Entries taken from a collection:
————

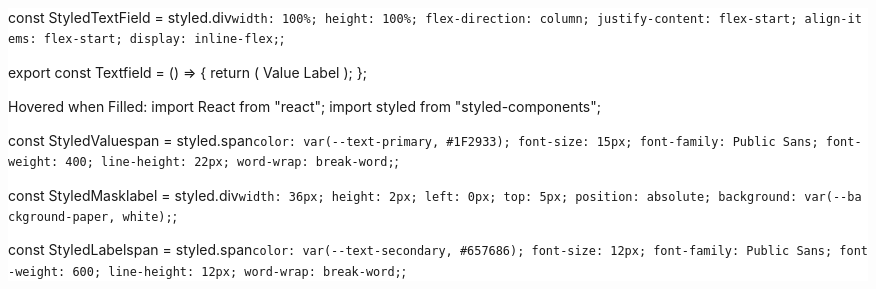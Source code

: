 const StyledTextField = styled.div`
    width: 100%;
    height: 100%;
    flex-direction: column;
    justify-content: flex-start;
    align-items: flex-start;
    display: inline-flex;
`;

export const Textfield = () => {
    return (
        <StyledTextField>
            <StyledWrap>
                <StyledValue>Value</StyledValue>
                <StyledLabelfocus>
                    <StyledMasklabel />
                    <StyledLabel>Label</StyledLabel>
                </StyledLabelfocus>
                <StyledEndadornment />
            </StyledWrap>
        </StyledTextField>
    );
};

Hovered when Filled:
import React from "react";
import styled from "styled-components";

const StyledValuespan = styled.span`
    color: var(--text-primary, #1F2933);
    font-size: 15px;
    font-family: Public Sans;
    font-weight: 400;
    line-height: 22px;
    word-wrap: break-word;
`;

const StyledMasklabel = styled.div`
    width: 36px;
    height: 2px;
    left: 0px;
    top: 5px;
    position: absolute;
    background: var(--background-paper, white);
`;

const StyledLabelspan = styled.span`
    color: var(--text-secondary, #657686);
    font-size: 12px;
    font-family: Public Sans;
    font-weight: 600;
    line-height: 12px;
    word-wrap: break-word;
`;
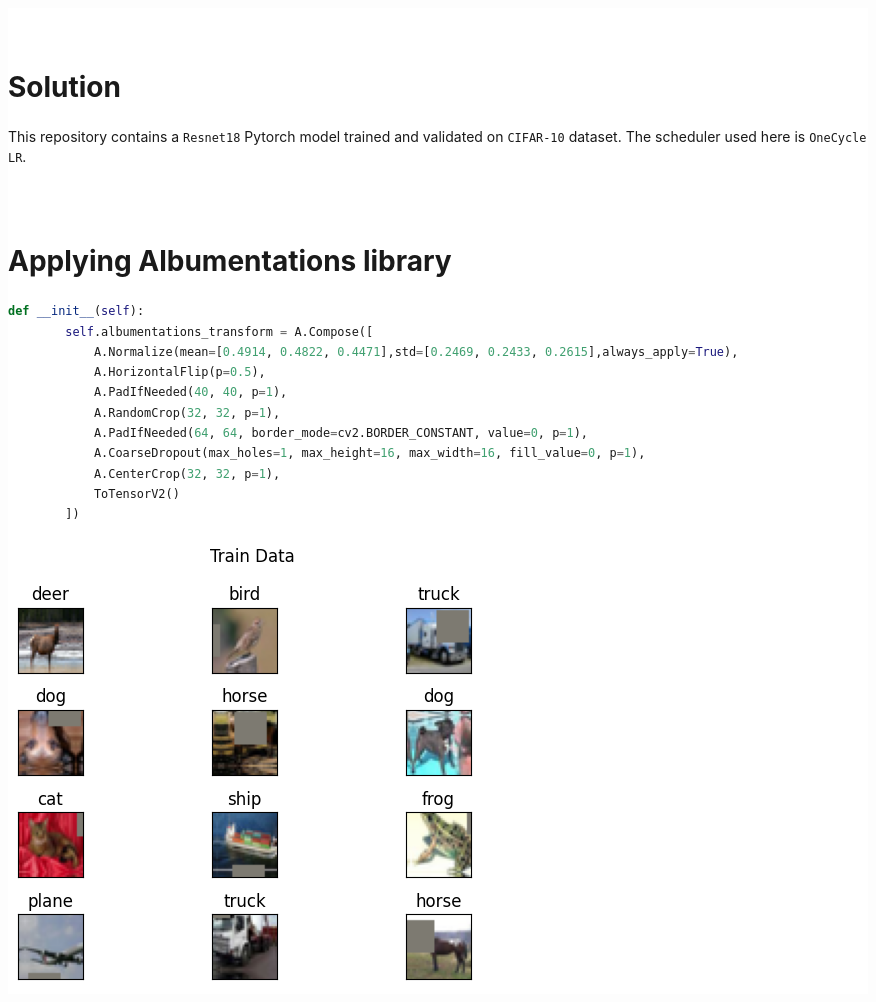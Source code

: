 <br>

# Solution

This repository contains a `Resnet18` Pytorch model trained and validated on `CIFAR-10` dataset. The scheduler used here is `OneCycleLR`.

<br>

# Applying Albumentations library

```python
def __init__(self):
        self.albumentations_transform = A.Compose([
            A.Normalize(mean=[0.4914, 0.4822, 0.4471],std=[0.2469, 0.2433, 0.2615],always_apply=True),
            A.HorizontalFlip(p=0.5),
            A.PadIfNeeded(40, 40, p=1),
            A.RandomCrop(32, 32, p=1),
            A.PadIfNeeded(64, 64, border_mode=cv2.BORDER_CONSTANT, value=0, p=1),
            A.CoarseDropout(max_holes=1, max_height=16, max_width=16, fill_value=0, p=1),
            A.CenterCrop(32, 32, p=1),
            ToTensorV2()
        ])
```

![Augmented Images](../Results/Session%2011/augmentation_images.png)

————

-- Required work --
Lines that contain "StyledMasklabel" are the result; find them in the entries above and copy each one.

-- Exercise solution --
                    <StyledMasklabel />
const StyledMasklabel = styled.div`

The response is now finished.